Warming threat to 'lost world' in New Guinea
A "lost world" of unknown and rare species unafraid of humans that was discovered high in the misty jungles of western New Guinea is under threat from climate change, according to a new study. A recent expedition to the Foja mountains of Indonesia's Irian Jaya province found dozens of new species, including frogs, butterflies, plants, and an orange-faced honey-eater, the first new bird recorded in New Guinea for more than 60 years. The incredible biodiversity of the area "has likely arisen in significant part due to the climatic stability of the highlands", said Dr Michael Prentice, of Plymouth State University, New Hampshire. He has found evidence that this stability is under threat.
The Daily Telegraph

Mass sequencing effort tackles termite guts
A facility built to do some of the heavy-duty processing for the human genome initiative is now cracking into the genomes of microorganisms; not as individuals, but en masse. Researchers hope that the work will uncover useful enzymes from bacteria that could be put to work in environmentally friendly applications. The bugs that help termites to digest wood, for example, could hopefully yield a formula for turning waste plants into green ethanol fuels for cars.
Nature

Great apes found to be rich in culture
The evidence is mounting that great apes are a cultured lot, researchers heard at the annual meeting of the American Association for the Advancement of Science in St.

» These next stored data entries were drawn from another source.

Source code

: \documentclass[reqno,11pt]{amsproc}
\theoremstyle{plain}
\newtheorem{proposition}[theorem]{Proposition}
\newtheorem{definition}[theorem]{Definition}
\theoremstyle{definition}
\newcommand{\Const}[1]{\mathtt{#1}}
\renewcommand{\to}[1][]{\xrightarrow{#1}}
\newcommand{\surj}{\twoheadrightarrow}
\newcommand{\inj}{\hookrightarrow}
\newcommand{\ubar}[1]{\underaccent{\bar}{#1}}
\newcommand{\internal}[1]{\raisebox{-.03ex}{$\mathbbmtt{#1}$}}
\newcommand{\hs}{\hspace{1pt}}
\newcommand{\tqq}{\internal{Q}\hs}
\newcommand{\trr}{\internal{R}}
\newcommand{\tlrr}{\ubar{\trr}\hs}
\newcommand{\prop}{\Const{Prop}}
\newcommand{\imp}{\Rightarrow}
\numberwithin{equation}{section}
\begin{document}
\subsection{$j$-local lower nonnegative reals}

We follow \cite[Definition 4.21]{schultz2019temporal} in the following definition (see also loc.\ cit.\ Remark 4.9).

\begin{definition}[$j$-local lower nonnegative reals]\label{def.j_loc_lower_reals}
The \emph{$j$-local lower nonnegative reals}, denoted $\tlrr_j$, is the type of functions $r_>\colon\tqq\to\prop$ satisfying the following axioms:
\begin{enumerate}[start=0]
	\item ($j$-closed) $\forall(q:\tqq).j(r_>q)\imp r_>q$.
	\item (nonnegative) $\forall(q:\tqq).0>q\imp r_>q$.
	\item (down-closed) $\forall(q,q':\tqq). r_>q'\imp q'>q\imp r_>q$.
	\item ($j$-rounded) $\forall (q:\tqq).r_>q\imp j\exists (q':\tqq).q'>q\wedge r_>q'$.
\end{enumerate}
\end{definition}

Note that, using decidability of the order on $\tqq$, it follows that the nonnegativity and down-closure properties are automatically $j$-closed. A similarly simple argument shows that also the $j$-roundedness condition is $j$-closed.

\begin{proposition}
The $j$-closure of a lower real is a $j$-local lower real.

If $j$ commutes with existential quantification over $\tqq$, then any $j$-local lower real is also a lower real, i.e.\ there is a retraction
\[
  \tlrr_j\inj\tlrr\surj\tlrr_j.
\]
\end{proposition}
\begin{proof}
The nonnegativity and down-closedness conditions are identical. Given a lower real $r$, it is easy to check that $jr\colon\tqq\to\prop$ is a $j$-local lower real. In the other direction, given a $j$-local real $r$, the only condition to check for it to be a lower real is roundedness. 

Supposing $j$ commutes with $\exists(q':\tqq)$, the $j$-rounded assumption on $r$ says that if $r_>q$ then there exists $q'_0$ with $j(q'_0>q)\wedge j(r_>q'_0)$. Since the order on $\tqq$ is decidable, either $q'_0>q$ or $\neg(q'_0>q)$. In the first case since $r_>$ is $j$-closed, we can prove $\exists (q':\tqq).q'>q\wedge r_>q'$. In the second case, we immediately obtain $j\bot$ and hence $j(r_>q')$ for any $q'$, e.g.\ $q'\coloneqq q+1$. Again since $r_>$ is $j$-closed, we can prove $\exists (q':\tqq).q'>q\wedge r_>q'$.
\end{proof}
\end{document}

Louis this week. It is well established that apes are clever: gorillas lift electric wires with sticks to slip underneath; orang-utans can crack nuts open with rocks; and chimpanzees have been spotted elegantly sipping water from a sponge of crumpled leaves. But these tool-using apes also show signs of cultural traditions that vary from group to group, just as some customs are passed down from one generation to another in human societies.

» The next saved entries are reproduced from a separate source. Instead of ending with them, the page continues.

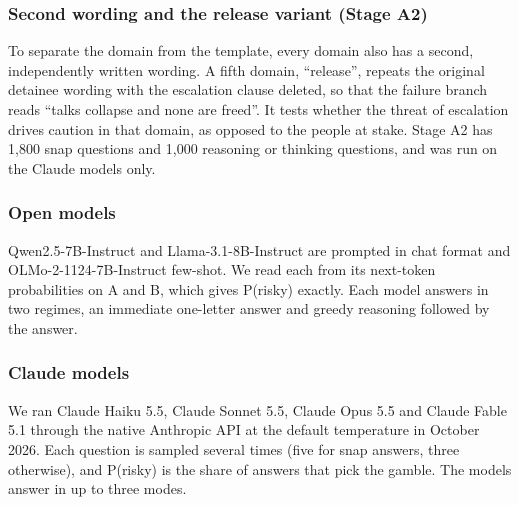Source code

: \documentclass[
  11pt,
]{article}
\begin{document}
\hypertarget{second-wording-and-the-release-variant-stage-a2}{%
\subsubsection{Second wording and the release variant (Stage
A2)}\label{second-wording-and-the-release-variant-stage-a2}}

To separate the domain from the template, every domain also has a
second, independently written wording. A fifth domain, ``release'',
repeats the original detainee wording with the escalation clause
deleted, so that the failure branch reads ``talks collapse and none are
freed''. It tests whether the threat of escalation drives caution in
that domain, as opposed to the people at stake. Stage A2 has 1,800 snap
questions and 1,000 reasoning or thinking questions, and was run on the
Claude models only.

\hypertarget{open-models}{%
\subsubsection{Open models}\label{open-models}}

Qwen2.5-7B-Instruct and Llama-3.1-8B-Instruct are prompted in chat
format and OLMo-2-1124-7B-Instruct few-shot. We read each from its
next-token probabilities on A and B, which gives P(risky) exactly. Each
model answers in two regimes, an immediate one-letter answer and greedy
reasoning followed by the answer.

\hypertarget{claude-models}{%
\subsubsection{Claude models}\label{claude-models}}

We ran Claude Haiku 5.5, Claude Sonnet 5.5, Claude Opus 5.5 and Claude
Fable 5.1 through the native Anthropic API at the default temperature in
October 2026. Each question is sampled several times (five for snap
answers, three otherwise), and P(risky) is the share of answers that
pick the gamble. The models answer in up to three modes.
\end{document}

Nature, The Daily Telegraph, The Independent

Why men are still frisky after 50
Men in their 50s are more satisfied with their love lives than those who are one or two decades younger, despite their decline in sexual performance, a medical study has found. According to research by experts at the University of Oslo, the University of Bergen and Harvard Medical School, the middle-aged man showed similar levels of contentment to those who were physiologically in their sexual prime, aged between 20 and 29. Sexual contentment hits the average 50-year-old in spite of increased problems with sexual functions such as attaining, and sustaining, an erection, the study said.